Mr. Julian Brazier (Canterbury):
It is a pleasure to follow the hon. Member for East Lothian (Mr. Home Robertson) who, for many years, was a distinguished member of the Select Committee on Defence, which I have subsequently joined. I hope that he will not be offended if I say that whereas he said that he spoke as a Scottish Member of Parliament, I speak as a British rather than just an English Member of Parliament. I entirely endorse the sentiments he expressed at the end of his speech.
The whole House is agreed on the gravity of these events. Hon. Members in most parts of the House have expressed support for the action. We feel pride in those men and women in uniform who are risking their lives for our sake. It is important to remember that they are doing that far away from their loved ones at a time when most of us are about to go home to our Christmas dinners and our families.
I want to discuss three points. First, I want to deal with the objectives of the mission, a subject on which much has been said already. Secondly, I want to discuss the means of achieving those objectives and, thirdly, in a non-partisan way, I should like to discuss the implications for two areas of the strategic defence review.
I shall deal with the objectives first. Over the past few months, we have heard a number of statements saying that we were determined to force Saddam Hussein to comply with the requirements of the UN weapons inspectors. Important as those requirements and inspections are, that cannot be a military objective. I think that the Prime Minister was right to implicitly acknowledge that by
settling for a lesser objective when, in his broadcast yesterday and in the House today, he chose to say that we were focusing on damaging Saddam Hussein's capability.
My right hon. Friend the Leader of the Opposition was right to say that we should go for a greater objective and that, in the long run, the aim must be to get rid of Saddam Hussein. We must be clear about the fact that no fuzzy intermediate objective is possible. Either we seek to kill or remove him and install some other regime, or we settle for merely doing what damage we can from the air.
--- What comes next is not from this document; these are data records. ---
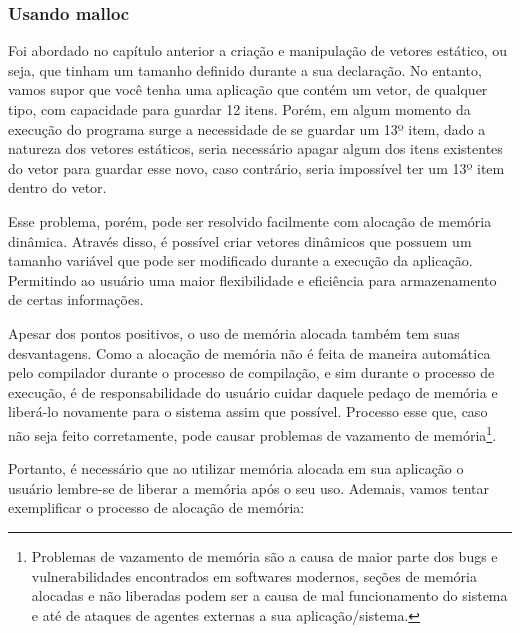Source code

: \subsubsection{Usando malloc}

Foi abordado no capítulo anterior a criação e manipulação de vetores estático, 
ou seja, que tinham um tamanho definido durante a sua declaração. No entanto, 
vamos supor que você tenha uma aplicação que contém um vetor, de qualquer tipo, 
com capacidade para guardar 12 itens. Porém, em algum momento da execução do 
programa surge a necessidade de se guardar um 13º item, dado a natureza dos 
vetores estáticos, seria necessário apagar algum dos itens existentes do vetor 
para guardar esse novo, caso contrário, seria impossível ter um 13º item dentro 
do vetor.

Esse problema, porém, pode ser resolvido facilmente com alocação de memória 
dinâmica. Através disso, é possível criar vetores dinâmicos que possuem um 
tamanho variável que pode ser modificado durante a execução da aplicação. 
Permitindo ao usuário uma maior flexibilidade e eficiência para armazenamento 
de certas informações.

Apesar dos pontos positivos, o uso de memória alocada também tem suas 
desvantagens. Como a alocação de memória não é feita de maneira automática pelo 
compilador durante o processo de compilação, e sim durante o processo de 
execução, é de responsabilidade do usuário cuidar daquele pedaço de memória e 
liberá-lo novamente para o sistema assim que possível. Processo esse que, caso 
não seja feito corretamente, pode causar problemas de vazamento de 
memória\footnote{Problemas de vazamento de memória são a causa de maior parte 
dos bugs e vulnerabilidades encontrados em softwares modernos, seções de 
memória alocadas e não liberadas podem ser a causa de mal funcionamento do 
sistema e até de ataques de agentes externas a sua aplicação/sistema.}.

Portanto, é necessário que ao utilizar memória alocada em sua aplicação o 
usuário lembre-se de liberar a memória após o seu uso. Ademais, vamos tentar 
exemplificar o processo de alocação de memória:

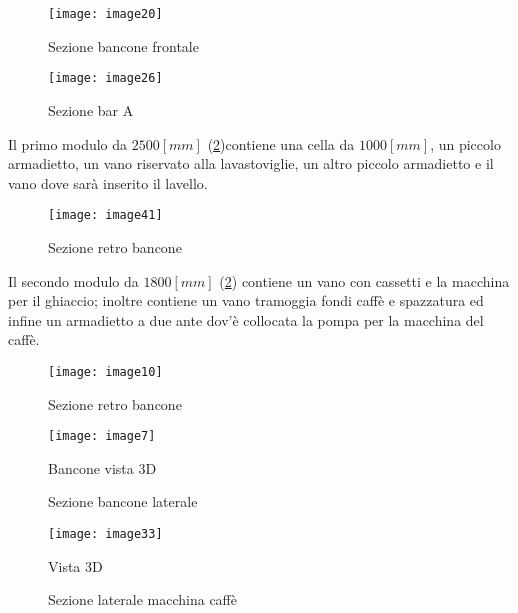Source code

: \begin{figure}[H]
	\centering
	\texttt{[image: image20]}
	\caption{Sezione bancone frontale}
	\label{fig:mesh1}
\end{figure}

\begin{figure}[H]
	\centering
	\texttt{[image: image26]}
	\caption{Sezione bar A}
\end{figure}

\noindent
Il primo modulo da $2500 [mm]$ (\cref{fig:sezioneretrobancone})contiene una cella da $1000 [mm]$, un piccolo armadietto, un vano riservato alla lavastoviglie, un altro piccolo armadietto e il vano dove sarà inserito il lavello.

\begin{figure}[H]
	\centering
	\texttt{[image: image41]}
	\caption{Sezione retro bancone}
\end{figure}

\noindent
Il secondo modulo da $1800 [mm]$ (\cref{fig:sezioneretrobancone}) contiene un vano con cassetti e la macchina per il ghiaccio; inoltre contiene un vano tramoggia fondi caffè e spazzatura ed infine un armadietto a due ante dov'è collocata la pompa per la macchina del caffè.

\begin{figure}[H]
	\centering
	\texttt{[image: image10]}
	\caption{Sezione retro bancone}
	\label{fig:sezioneretrobancone}
\end{figure}
\begin{figure}[H]
	\centering
	\texttt{[image: image7]}
	\caption{Bancone vista 3D}
\end{figure}

\begin{figure}[H]
	\captionsetup[subfloat]{farskip=2pt,captionskip=8pt}
	\centering
	\hspace{1cm}
	
	\caption{Sezione bancone laterale}
	\label{fig:sezione bancone}
\end{figure}

\begin{figure}[H]
	\centering
	\texttt{[image: image33]}
	\caption{Vista 3D}
\end{figure}

\begin{figure}[H]
	\captionsetup[subfloat]{farskip=2pt,captionskip=8pt}
	\centering
	\hspace{1cm}
	
	\caption{Sezione laterale macchina caffè}
	\label{fig:sezionemacchinacaffe}
\end{figure}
It is Saddam Hussein who will decide whether or not to comply with the requirements of the UN weapons inspectors. If, as long as he is there, we try to pretend that we can force him to do so when he has set his mind against it, we will simply discredit ourselves in the eyes of those in the Arab world because they will know that we will not be able to deliver on that while he is there. That is why I believe that, in the long run, we will have to face the prospect of getting rid of Saddam Hussein and installing another regime. The hon. Member for Workington (Mr. Campbell-Savours), who has just left the Chamber, spent some time discussing whether it was enough simply to bomb.
I would not pretend for a moment that this will be an easy task. Removing Saddam Hussein would be difficult enough, but ensuring that his replacement was a more reasonable Iraqi Government would be equally as difficult. Next door to Iraq is Iran, which has one of the most bloodthirsty Governments in the world. That country knows very well that the majority of Iraqis are Shi'ite and it would dearly love to annex Iraq and create a power bloc even worse than the one we face now.
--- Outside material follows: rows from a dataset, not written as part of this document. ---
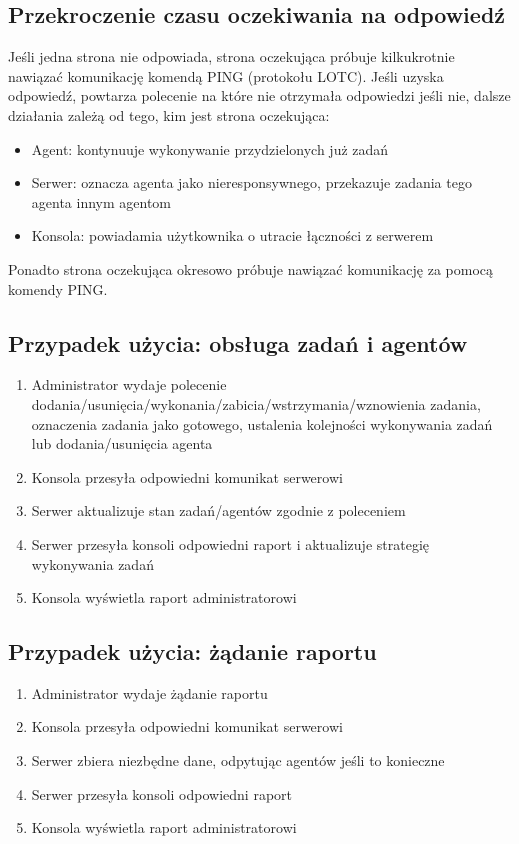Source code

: \documentclass[10pt,a4paper]{article}
\begin{document}
		\subsection{Przekroczenie czasu oczekiwania na odpowiedź}
            Jeśli jedna strona nie odpowiada, strona oczekująca próbuje kilkukrotnie nawiązać komunikację komendą PING (protokołu LOTC). Jeśli uzyska odpowiedź, powtarza polecenie na które nie otrzymała odpowiedzi jeśli nie, dalsze działania zależą od tego, kim jest strona oczekująca:
            \begin{itemize}
	            \item Agent: kontynuuje wykonywanie przydzielonych już zadań
	            \item Serwer: oznacza agenta jako nieresponsywnego, przekazuje zadania tego agenta innym agentom
	            \item Konsola: powiadamia użytkownika o utracie łączności z serwerem
            \end{itemize}
            Ponadto strona oczekująca okresowo próbuje nawiązać komunikację za pomocą komendy PING.
            
        \subsection{Przypadek użycia: obsługa zadań i agentów}
            \begin{enumerate}
	            \item Administrator wydaje polecenie dodania/usunięcia/wykonania/zabicia/wstrzymania/wznowienia zadania, oznaczenia zadania jako gotowego, ustalenia kolejności wykonywania zadań lub dodania/usunięcia agenta
	            \item Konsola przesyła odpowiedni komunikat serwerowi
	            \item Serwer aktualizuje stan zadań/agentów zgodnie z poleceniem
	            \item Serwer przesyła konsoli odpowiedni raport i aktualizuje strategię wykonywania zadań
	            \item Konsola wyświetla raport administratorowi
            \end{enumerate}
        
        \subsection{Przypadek użycia: żądanie raportu}
            \begin{enumerate}
	            \item Administrator wydaje żądanie raportu
	            \item Konsola przesyła odpowiedni komunikat serwerowi
	            \item Serwer zbiera niezbędne dane, odpytując agentów jeśli to konieczne
	            \item Serwer przesyła konsoli odpowiedni raport
	            \item Konsola wyświetla raport administratorowi
            \end{enumerate}
    
\end{document}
I want to make just one point about the means of achieving our objectives. It may prove impossible to deal with Saddam Hussein by air power alone. Barring a lucky accident where bombing catches him outside the deep vaults where he tends to shelter when it is occurring, I fear that it will probably prove insufficient. On the last couple of occasions when I went to Beirut, by chance--I hope that I was not entirely to blame for it--serious bombing occurred. On one occasion, I was struck by the extraordinary capacity of reinforced concrete to resist the Soviet rockets which have much larger warheads than the cruise missiles that are available to us. As a result of his experiences in both the last Gulf war and the Iran-Iraq war, Saddam Hussein is making colossal use of this. Indeed, the Prime Minister in his statement testified that in one particular building, the cellar was as big as the superstructure, enjoying, I suspect, this protection.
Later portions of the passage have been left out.